During our construction of our designs, we had a sketch session iterate on our designs. From there, we discussed and compromised with each other on the app pages we wanted to include. Throughout the process, we all consulted and gave feedback on the design of the cards. I stitched the prototypes together, so we could execute a cohesive mobile application. I was in charge of constructing the connections between each screen to transition smoothly to the next. It was exhilarating, we finally completed the final product after probing multiple usability testings making sure every little detail was counted.

Sketches:

Wireframe:

Usability testing insights:

After going through our redesigns, we asked five users to test our mid-fi prototype. The main takeaways were:

Users felt the navigation was easy and intuitive.

Users were puzzled about the forum icon on the navigation.

“They liked the colorful button for resources and activities.”

The coach and group chat should have been under one icon in the navigation bar.”
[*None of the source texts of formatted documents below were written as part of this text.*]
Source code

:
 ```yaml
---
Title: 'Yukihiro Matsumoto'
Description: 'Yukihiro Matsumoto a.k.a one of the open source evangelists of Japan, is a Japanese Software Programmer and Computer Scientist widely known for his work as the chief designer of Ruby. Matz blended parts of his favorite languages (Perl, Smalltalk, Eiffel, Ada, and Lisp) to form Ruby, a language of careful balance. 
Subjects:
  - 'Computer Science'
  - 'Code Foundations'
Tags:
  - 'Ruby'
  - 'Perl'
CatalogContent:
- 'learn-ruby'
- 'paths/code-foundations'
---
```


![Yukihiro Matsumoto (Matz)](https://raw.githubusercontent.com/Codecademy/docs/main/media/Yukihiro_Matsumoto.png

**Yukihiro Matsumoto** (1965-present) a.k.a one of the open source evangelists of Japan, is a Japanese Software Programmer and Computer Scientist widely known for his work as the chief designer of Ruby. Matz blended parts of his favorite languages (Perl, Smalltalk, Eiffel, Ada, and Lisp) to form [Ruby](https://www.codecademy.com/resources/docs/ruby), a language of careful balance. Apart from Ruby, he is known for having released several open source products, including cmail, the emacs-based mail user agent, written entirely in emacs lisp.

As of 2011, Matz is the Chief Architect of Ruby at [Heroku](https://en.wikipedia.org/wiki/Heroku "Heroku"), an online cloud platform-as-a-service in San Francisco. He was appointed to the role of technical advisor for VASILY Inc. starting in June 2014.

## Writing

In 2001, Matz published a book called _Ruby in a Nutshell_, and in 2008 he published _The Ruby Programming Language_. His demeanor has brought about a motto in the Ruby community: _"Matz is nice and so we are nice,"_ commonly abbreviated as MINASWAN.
“Users wanted to see if there was a section for news in the activities and resources.”

High fidelity screens:

High fidelity usability testing insight:

I conducted three high fidelity usability tests to improve on the next iterations for our prototypes.

Next steps:

We would like to go forth and create a desktop site as a result of our user interviews because some teenagers from our interviews did not have a mobile phone until high school. I want to improve on the prototype’s animation; I am inspired by my peers’ work from something as simple as a message bubble. Lastly, we would continue fleshing out more of the resources and activities screens.

Lesson learned:

I should not worry about having perpetual validation. I need to learn to bring more confidence in myself and not compare myself to others but learn from them. In addition, I should not overcompensate by doing extra work, I am working in a team and we are working together.